O diretor de Bio-Manguinhos/Fiocruz, Maurício Zuma, disse estar emocionado com o evento, lembrando que o Instituto chegou a este momento depois de percorrer um longo caminho, de estudos, reuniões e muita dedicação. “Temos clara e convicta certeza do papel estratégico que Bio-Manguinhos representa para o país. O Brasil tem importado uma grande quantidade de biofármacos para diversas doenças. O nosso desafio, o desafio de toda a Fiocruz, é superar essa dependência, o que será mais uma grande conquista da instituição. Desta maneira poderemos atender plenamente a todas as demandas do [Sistema Único de Saúde] SUS e ainda exportar vacinas sempre que nosso auxílio for requerido”. Em tempos de pandemia, Zuma agradeceu aos integrantes do projeto do Cibs, que acompanharam o evento online, a distância.

De acordo com o diretor, o projeto é grandioso e permitirá reduzir as vulnerabilidades nacionais no setor, permitindo um maior acesso às tecnologias de ponta, dando respostas mais rápidas às necessidades do SUS, com menor custo e gerando empregos. Ele ressaltou o apoio do Ministério da Saúde, que ajudou a viabilizar a iniciativa.

Em seguida, a presidente da Fiocruz, Nísia Trindade Lima, também enfatizou as muitas carências do sistema de saúde brasileiro na área tecnológica e observou que o Cibs dará uma importante contribuição para reduzir esse problema. “O Cibs aponta não apenas para as necessidades do presente, como as da pandemia, mas sobretudo para o futuro, para os próximos desafios que o país terá pela frente na Saúde”, afirmou.

Nísia traçou um paralelo do momento atual com a história da Fiocruz. “Esta instituição surgiu há 120 anos para enfrentar as emergências sanitárias daquela época. E continua, mais de um século depois, engajada em dar uma firme resposta aos desafios nacionais.
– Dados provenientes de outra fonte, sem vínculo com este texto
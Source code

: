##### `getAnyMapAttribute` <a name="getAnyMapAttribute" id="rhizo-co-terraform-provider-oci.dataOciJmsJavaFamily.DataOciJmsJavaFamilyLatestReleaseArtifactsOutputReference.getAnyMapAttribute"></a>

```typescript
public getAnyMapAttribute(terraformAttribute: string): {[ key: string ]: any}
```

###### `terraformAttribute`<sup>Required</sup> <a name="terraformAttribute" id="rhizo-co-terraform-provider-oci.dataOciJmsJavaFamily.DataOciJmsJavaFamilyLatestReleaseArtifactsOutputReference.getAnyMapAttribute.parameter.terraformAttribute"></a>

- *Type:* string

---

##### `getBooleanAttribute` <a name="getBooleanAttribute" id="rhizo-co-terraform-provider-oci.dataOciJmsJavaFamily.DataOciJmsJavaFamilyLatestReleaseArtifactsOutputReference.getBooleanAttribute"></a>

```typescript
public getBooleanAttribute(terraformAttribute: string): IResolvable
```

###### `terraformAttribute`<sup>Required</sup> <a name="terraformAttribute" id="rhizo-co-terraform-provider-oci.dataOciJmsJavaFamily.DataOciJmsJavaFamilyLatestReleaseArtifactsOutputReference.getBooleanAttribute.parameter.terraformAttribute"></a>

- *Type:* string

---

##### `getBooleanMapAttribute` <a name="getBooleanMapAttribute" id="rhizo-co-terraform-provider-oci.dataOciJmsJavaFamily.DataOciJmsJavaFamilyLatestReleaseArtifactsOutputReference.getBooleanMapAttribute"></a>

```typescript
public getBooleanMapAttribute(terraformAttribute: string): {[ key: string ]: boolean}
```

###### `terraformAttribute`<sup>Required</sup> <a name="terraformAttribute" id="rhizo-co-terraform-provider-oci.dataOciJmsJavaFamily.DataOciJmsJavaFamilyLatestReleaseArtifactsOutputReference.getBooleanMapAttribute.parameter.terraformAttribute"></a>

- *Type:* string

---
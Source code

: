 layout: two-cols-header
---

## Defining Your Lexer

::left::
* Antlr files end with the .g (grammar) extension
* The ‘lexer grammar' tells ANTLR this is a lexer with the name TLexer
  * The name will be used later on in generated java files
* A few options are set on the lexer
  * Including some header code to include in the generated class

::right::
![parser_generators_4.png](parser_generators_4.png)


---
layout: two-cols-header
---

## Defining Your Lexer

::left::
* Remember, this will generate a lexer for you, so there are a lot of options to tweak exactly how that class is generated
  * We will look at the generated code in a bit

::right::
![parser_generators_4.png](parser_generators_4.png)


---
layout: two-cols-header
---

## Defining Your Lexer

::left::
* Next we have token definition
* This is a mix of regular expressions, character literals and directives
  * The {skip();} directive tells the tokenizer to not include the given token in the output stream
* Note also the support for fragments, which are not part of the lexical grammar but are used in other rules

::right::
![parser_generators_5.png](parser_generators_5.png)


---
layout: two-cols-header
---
A Saúde é um fator de desenvolvimento e o projeto de país no qual acreditamos contempla esse empenho em fortalecer a pesquisa, a inovação e a ciência e tecnologia para o SUS”. A presidente comentou que será com esse tipo de investimento que o Brasil terá autonomia e reforçará sua soberania, dentro de um projeto que tenha como pilares a cidadania, os investimentos em saúde e tecnologia e o desenvolvimento social.

Ministro da Saúde, Eduardo Pazuello interveio após a presidente e afirmou seu prazer em fazer parte de um momento que classificou como histórico para o país. “Temos o maior sistema público de saúde do mundo e é com o SUS que podemos fazer frente aos desafios que surgem. Com o Cibs daremos um grande reforço ao legado de Oswaldo Cruz e poderemos projetar a saúde pública brasileira para os próximos 100 anos”.

Pazuello recordou a atuação ao lado da Fiocruz nos últimos meses, em função do projeto da vacina de Oxford/AstraZeneca, que será produzida em Bio-Manguinhos. Ele fez uma breve projeção da produção de doses do imunizante na Fiocruz e disse que, com o IFA, a Fundação poderá entregar até 100 milhões de doses ainda no primeiro semestre. E outros 20 milhões no segundo semestre, já com a produção local do insumo.

Ele também citou os acordos com o Instituto Butantan e listou possíveis novas parcerias com a Pfizer, a Janssen, a Barat Biotech e o Instituto Gamaleya, que produz a Sputnik V, instituições com as quais o MS está mantendo negociações. Ao concluir, o ministro pediu que todos mantenham os cuidados eprotocolos sanitários exigidos pela pandemia: distanciamento social, uso de máscara e higienização constante das mãos.
 

 

CIBS no Sistema Único de Saúde (SUS)

O empreendimento será o maior centro de produção de produtos biológicos da América Latina e um dos mais modernos do mundo. Dessa forma, Bio-Manguinhos/Fiocruz poderá aumentar em quatro vezes a capacidade de produção de vacinas e biofármacos - número que poderá ser ainda maior dependendo do mix de produtos - para atender prioritariamente às demandas da população brasileira por meio do Sistema Único de Saúde (SUS). Tal produção reforçará a autossuficiência do país na área de imunobiológicos, reduzindo a dependência tecnológica externa. O CIBS representa um novo impulso na capacitação nacional: além da incorporação de novos produtos de relevância para o SUS, como vacinas para o calendário de imunização e biofármacos que tratam doenças crônicas, raras, autoimunes e oncológicas, possibilitará respostas rápidas em situações de emergência sanitária, como a da atual pandemia da Covid-19.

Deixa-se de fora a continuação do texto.